Abroad leading maestros give her comparably glowing reports. Philippe Jordan, music director of the Paris Opera, where she recently sang Brünnhilde in new productions of the "Ring" operas, commented last month on the excitement she creates by touching the climactic note of a big phrase lightly at first, then setting it ablaze with a flash of extra volume. "She has great élan," he said. "She doesn't just give you each note. She gives you the musical gesture."
For Daniel Barenboim, who has made a specialty of Wagner's "Tristan und Isolde" over the last quarter-century, Ms.

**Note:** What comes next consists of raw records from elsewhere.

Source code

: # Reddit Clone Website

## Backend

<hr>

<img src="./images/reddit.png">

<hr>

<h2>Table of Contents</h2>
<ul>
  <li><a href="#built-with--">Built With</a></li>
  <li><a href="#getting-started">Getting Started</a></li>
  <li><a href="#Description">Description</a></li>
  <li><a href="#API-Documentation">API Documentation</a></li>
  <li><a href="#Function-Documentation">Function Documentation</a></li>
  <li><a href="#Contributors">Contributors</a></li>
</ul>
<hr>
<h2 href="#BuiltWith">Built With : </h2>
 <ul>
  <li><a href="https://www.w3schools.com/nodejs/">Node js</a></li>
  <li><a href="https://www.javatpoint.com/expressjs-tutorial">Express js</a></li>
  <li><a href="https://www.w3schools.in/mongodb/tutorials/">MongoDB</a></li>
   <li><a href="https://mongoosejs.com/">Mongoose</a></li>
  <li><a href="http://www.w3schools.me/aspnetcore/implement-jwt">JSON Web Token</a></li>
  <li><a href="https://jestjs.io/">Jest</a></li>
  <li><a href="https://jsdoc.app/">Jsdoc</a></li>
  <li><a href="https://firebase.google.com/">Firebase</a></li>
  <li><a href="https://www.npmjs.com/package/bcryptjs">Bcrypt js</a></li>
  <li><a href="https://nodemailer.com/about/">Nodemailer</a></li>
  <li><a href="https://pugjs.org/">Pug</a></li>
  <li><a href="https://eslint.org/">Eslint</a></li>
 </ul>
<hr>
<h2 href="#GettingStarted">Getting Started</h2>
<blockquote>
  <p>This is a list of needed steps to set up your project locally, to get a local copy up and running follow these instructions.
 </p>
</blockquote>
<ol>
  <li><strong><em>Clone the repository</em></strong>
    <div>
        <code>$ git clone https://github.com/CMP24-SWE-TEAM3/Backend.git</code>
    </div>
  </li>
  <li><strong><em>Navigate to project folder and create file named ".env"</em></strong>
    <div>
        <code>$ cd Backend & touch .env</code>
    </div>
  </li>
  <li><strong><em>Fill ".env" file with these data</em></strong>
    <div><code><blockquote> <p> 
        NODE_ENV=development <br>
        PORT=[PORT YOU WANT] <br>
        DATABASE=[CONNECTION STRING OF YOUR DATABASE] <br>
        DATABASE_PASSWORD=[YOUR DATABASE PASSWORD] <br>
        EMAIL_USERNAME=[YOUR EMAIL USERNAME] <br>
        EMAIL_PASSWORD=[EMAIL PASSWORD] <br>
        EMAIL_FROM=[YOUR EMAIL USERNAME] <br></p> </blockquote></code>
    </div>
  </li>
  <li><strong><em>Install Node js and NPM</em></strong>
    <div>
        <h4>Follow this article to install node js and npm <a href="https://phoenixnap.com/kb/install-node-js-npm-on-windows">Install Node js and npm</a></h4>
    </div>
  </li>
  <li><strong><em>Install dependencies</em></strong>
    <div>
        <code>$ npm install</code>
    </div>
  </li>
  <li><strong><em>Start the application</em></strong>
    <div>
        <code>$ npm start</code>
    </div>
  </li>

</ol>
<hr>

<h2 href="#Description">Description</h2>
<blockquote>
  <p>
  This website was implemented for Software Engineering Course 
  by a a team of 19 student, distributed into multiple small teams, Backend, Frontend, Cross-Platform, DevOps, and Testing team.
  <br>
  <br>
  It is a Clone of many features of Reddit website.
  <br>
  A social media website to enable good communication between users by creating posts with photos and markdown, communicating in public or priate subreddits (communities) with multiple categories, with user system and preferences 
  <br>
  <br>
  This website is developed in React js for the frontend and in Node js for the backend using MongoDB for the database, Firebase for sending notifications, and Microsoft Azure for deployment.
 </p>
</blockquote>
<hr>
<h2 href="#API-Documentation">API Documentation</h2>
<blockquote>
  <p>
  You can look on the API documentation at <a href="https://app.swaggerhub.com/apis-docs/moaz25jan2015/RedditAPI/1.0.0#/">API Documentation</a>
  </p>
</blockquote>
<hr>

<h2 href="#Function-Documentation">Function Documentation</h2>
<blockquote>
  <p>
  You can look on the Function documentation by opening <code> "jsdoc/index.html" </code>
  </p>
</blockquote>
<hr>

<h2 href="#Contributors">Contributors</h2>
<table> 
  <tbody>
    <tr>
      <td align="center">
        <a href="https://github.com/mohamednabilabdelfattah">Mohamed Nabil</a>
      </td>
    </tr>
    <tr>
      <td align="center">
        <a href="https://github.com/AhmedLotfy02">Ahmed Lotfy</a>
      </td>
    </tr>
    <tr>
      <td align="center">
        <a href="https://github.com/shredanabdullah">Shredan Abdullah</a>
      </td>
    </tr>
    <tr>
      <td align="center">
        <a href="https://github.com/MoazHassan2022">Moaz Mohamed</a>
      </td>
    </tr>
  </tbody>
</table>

Dalayman was the heroine of choice first for a new production in Berlin, then for his Met debut.
"She's very distinctive, unusually intelligent," Mr. Barenboim said last month from Milan between performances at the Teatro Alla Scala. "She's one of the few who have big voices and are not the slaves of those voices. She sings with great flexibility, as she would with a much lighter voice. She makes it go wherever she wants. I don't know how to put this, but she also brings out a very personal sense of passion in the music. It's neither the prototypical exaggerated Latin passion nor the prototypical Nordic passion that's rooted in deep depression. There's a mystery there."
Perhaps the heart of the secret lies in her faith in the music. Sieglinde's final moments span both extremes, inviting just the kind of overdrawn delivery Mr. Barenboim spoke of. Instead, Ms. Dalayman has soared from depths of listless despair to supercharged rapture with an eloquence all the greater for a note of noble restraint. Unlike other dramatic sopranos who punctuate their agonies with sobs, screams and maniacal laughter, Ms. Dalayman lets tragedy do its work without overlays of gothic melodrama. In a concert performance of "Parsifal" in Amsterdam she even dispensed with extramusical vocal gestures called for in the score.
Her career-long affinity for Wagner notwithstanding, her passions do not begin and end there. She reported for duty in Vienna fresh from her debut as Bizet's Carmen in Stockholm. "Our production wasn't traditional, with lots of swaying and hands on the hips," she said. "I think of Carmen as a strong person, an honest person. She sees people for what they are and doesn't try to be nice so they'll like her. How boring would that be?"
Would she do it again?
"It was bliss, the most fun I've ever had," Ms. Dalayman said, lighting up. "Singing and acting Carmen gave me such joy, for many different reasons. It's not six hours long. It's not all long lines. I was able to act as a woman, be sexy and angry. You can't say that Brünnhilde is a flirty person. You wouldn't say that her keynote is sex appeal.
"After a while I get fed up with Wagner. But coming back to him after Carmen is wonderful. His work is so deep. It has so many layers. Leaving 'The Ring' and picking it up again, you realize how big it is."